Sebuah randomized controlled trial (RCT) oleh Cartwright, et al. pada tahun 2019 menilai pengaruh pemberian betametason antenatal berulang dibandingkan plasebo terhadap fungsi neurokognitif pasien di kemudian hari. Follow-up dilakukan hingga subjek berusia 6–8 tahun.[6]

Hasil RCT mendapatkan paparan berulang terhadap betametason antenatal tidak berhubungan dengan efek samping fungsi neurokognitif pada usia 6–8 tahun. Hasil serupa juga didapatkan pada kelompok dengan riwayat pertumbuhan janin terhambat. Studi ini menyatakan dokter dapat menggunakan kortikosteroid antenatal, bahkan dengan dosis berulang, jika sesuai indikasi.[6]

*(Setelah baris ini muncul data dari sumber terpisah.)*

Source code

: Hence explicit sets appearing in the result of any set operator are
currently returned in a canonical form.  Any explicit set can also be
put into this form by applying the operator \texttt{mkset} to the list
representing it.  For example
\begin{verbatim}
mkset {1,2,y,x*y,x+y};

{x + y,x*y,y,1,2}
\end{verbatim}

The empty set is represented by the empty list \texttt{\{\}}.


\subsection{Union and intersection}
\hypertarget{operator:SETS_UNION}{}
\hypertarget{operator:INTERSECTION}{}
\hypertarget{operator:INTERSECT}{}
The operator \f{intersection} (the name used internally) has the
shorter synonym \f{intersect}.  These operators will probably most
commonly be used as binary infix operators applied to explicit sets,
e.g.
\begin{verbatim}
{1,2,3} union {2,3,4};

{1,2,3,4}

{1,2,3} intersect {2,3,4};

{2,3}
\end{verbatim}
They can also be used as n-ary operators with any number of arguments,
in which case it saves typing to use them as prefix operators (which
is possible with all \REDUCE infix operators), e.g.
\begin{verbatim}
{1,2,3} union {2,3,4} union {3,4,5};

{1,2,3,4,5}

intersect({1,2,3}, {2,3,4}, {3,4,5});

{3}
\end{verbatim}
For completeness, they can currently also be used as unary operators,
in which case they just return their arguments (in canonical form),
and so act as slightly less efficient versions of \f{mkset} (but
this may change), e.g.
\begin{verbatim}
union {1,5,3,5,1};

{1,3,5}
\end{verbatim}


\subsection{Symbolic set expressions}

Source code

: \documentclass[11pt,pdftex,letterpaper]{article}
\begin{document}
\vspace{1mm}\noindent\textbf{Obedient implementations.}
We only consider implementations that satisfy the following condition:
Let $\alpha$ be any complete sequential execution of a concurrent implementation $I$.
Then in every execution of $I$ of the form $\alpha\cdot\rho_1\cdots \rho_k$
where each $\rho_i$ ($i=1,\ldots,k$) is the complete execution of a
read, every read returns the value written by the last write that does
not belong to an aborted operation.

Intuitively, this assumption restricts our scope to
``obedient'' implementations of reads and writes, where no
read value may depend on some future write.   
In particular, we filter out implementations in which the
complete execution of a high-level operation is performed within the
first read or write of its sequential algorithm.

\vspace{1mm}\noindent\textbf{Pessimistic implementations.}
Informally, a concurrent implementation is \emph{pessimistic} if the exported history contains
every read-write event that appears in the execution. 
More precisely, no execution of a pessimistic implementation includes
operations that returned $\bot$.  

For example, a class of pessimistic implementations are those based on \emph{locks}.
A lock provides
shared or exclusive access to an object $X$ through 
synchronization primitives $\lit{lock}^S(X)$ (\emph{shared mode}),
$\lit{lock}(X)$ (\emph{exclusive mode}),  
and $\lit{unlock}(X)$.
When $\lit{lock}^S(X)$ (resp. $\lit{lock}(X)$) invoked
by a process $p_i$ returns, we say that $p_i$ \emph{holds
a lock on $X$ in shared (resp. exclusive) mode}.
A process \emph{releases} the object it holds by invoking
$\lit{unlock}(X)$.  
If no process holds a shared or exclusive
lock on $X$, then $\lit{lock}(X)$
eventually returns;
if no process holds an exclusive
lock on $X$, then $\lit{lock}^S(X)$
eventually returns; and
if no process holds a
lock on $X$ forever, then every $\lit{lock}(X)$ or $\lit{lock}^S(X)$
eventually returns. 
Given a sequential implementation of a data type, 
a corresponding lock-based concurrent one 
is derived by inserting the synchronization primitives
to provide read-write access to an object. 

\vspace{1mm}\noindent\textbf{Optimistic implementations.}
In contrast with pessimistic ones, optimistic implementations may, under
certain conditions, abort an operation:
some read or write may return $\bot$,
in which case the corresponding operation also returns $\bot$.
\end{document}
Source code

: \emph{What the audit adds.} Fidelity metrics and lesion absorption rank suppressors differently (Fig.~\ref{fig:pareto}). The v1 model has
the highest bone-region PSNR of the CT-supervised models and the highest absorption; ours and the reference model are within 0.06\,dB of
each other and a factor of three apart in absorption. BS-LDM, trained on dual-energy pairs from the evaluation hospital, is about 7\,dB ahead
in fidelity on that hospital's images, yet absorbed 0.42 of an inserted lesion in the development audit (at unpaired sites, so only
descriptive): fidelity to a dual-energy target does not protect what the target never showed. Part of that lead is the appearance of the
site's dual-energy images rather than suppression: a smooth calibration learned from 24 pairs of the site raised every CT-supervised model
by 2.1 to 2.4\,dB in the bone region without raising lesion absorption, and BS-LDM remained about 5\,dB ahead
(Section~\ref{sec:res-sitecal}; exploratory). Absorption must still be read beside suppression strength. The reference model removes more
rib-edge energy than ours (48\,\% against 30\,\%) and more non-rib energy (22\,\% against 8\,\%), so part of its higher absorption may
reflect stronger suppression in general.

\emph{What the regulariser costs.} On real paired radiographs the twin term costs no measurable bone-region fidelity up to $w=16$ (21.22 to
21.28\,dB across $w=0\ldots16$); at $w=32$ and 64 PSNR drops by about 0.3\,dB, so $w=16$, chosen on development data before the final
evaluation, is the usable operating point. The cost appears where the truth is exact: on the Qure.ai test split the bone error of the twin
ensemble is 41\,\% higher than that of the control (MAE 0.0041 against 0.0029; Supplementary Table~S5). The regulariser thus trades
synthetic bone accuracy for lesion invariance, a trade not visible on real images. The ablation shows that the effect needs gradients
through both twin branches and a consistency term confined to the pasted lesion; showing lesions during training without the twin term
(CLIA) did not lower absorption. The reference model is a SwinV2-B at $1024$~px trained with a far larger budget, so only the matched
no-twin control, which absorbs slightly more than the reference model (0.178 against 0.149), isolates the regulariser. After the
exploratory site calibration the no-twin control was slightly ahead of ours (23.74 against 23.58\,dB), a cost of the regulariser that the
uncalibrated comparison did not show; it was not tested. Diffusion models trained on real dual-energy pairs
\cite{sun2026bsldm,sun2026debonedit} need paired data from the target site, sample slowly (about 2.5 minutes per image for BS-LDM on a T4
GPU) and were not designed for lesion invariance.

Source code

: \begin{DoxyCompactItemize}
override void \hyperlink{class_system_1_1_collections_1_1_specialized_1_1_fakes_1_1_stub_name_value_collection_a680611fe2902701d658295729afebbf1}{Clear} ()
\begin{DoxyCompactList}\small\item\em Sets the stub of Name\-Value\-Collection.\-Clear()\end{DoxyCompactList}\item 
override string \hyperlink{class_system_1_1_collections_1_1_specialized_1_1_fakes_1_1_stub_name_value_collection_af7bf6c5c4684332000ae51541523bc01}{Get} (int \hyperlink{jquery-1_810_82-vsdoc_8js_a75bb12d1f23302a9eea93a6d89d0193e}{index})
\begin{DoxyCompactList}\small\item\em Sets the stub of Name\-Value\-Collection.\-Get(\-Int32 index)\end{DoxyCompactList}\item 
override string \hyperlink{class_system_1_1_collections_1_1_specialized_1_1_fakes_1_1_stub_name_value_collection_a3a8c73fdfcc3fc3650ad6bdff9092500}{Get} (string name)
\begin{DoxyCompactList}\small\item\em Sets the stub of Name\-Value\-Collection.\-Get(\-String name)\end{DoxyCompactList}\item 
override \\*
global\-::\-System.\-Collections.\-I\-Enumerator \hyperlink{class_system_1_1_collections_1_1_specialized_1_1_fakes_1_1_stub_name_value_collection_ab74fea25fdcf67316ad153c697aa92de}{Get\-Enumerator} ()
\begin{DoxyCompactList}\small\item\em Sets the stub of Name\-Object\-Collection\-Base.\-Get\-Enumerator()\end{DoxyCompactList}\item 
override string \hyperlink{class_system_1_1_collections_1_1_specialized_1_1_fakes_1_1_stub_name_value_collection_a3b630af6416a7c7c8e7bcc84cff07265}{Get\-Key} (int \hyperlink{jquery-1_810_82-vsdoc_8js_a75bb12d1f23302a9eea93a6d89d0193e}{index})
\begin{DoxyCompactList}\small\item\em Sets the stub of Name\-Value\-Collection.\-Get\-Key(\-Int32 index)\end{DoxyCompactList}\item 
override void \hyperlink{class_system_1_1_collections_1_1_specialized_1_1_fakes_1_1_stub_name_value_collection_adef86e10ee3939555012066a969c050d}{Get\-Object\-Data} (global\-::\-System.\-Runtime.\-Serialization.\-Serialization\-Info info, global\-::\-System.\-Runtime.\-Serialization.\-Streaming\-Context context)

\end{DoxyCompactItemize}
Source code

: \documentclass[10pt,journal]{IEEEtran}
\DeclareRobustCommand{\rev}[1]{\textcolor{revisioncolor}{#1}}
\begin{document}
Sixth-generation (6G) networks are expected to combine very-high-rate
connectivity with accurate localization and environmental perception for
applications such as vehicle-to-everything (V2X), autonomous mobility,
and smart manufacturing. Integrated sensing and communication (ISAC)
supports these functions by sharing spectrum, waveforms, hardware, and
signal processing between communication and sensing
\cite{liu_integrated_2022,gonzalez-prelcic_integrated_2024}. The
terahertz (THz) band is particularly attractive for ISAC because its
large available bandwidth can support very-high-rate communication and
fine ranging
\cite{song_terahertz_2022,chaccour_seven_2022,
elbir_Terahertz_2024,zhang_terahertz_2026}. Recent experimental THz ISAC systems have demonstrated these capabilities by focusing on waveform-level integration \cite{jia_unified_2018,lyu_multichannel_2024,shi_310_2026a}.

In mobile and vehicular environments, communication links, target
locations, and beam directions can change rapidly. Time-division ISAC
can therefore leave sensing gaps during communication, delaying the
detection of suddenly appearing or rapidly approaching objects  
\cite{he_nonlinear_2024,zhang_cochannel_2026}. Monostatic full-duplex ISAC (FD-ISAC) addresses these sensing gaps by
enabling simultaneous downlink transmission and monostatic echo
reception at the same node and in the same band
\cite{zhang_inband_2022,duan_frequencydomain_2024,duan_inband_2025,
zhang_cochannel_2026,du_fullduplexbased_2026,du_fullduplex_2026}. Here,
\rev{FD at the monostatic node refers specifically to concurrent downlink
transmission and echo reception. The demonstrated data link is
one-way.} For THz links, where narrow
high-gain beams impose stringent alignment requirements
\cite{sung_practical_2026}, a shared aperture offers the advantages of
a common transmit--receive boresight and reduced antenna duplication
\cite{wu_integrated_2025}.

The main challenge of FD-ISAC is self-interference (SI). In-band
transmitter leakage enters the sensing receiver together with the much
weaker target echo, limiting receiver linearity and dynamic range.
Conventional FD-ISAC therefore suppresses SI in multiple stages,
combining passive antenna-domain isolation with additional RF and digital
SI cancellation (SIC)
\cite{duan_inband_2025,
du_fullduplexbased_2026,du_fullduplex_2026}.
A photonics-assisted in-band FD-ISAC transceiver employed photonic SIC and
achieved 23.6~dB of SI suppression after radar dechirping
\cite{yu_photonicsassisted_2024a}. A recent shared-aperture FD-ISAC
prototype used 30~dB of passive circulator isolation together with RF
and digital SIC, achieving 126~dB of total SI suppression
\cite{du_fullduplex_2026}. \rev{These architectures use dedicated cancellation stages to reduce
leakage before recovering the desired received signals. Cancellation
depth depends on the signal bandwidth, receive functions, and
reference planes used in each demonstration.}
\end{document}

Hutcheon, et al. melakukan studi dengan desain quasi-experimental pada tahun 2022 pada 16.359 anak. Studi bertujuan untuk mengetahui apakah anak yang terpapar kortikosteroid antenatal pada gestasi late-preterm, yaitu minggu 34–36 minggu, berisiko lebih tinggi untuk menerima pengobatan ADHD.[7]

Studi ini  tidak menemukan adanya probabilitas yang lebih tinggi bermakna pada kelompok yang menerima kortikosteroid antenatal untuk menerima pengobatan ADHD pada masa kanak-kanak. Berdasarkan temuan tersebut, studi ini menyatakan kortikosteroid antenatal cukup aman digunakan terhadap luaran perkembangan neurologis.[7]

Kesimpulan

Penggunaan kortikosteroid antenatal terbukti menurunkan mortalitas dan morbiditas pada kelahiran preterm, terutama pada usia gestasi di bawah 34 minggu. Namun, muncul berbagai bukti klinis yang menunjukkan adanya potensi efek samping yang terjadi dalam jangka panjang.

Beberapa efek samping yang banyak diteliti, antara lain gangguan perkembangan neurologis dan gangguan mental. Hingga saat ini, bukti klinis mengenai pengaruh jangka panjang kortikosteroid antenatal masih kontroversial. Dibutuhkan penelitian berkualitas baik dengan jumlah subjek yang besar untuk mencari tahu lebih lanjut lagi.

Keputusan penggunaan kortikosteroid antenatal perlu diambil secara berhati-hati, dan hanya diberikan jika sesuai indikasi. Penjelasan mengenai potensi efek samping jangka panjang juga sebaiknya diberikan pada pasien yang akan menerima kortikosteroid antenatal.